**Task goal**
Within the records, which lines hold the string "directory"? Report each one by copying it.

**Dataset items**
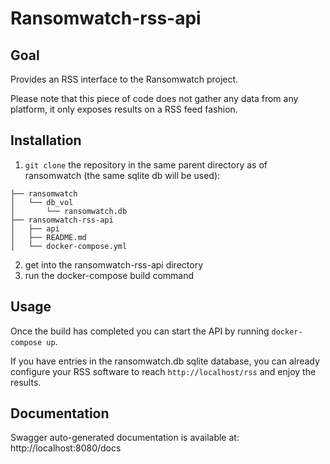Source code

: # Ransomwatch-rss-api

## Goal

Provides an RSS interface to the Ransomwatch project.

Please note that this piece of code does not gather any data from any platform, it only exposes results on a RSS feed fashion. 

## Installation

1. `git clone` the repository in the same parent directory as of ransomwatch (the same sqlite db will be used): 
```.
├── ransomwatch
│   └── db_vol
│       └── ransomwatch.db
├── ransomwatch-rss-api
│   ├── api
│   ├── README.md
│   └── docker-compose.yml
```
2. get into the ransomwatch-rss-api directory
1. run the docker-compose build command

## Usage

Once the build has completed you can start the API by running `docker-compose up`.

If you have entries in the ransomwatch.db sqlite database, you can already configure your RSS software to reach `http://localhost/rss` and enjoy the results.

## Documentation 

Swagger auto-generated documentation is available at: http://localhost:8080/docs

**Solution to this exercise**
1. `git clone` the repository in the same parent directory as of ransomwatch (the same sqlite db will be used): 
2. get into the ransomwatch-rss-api directory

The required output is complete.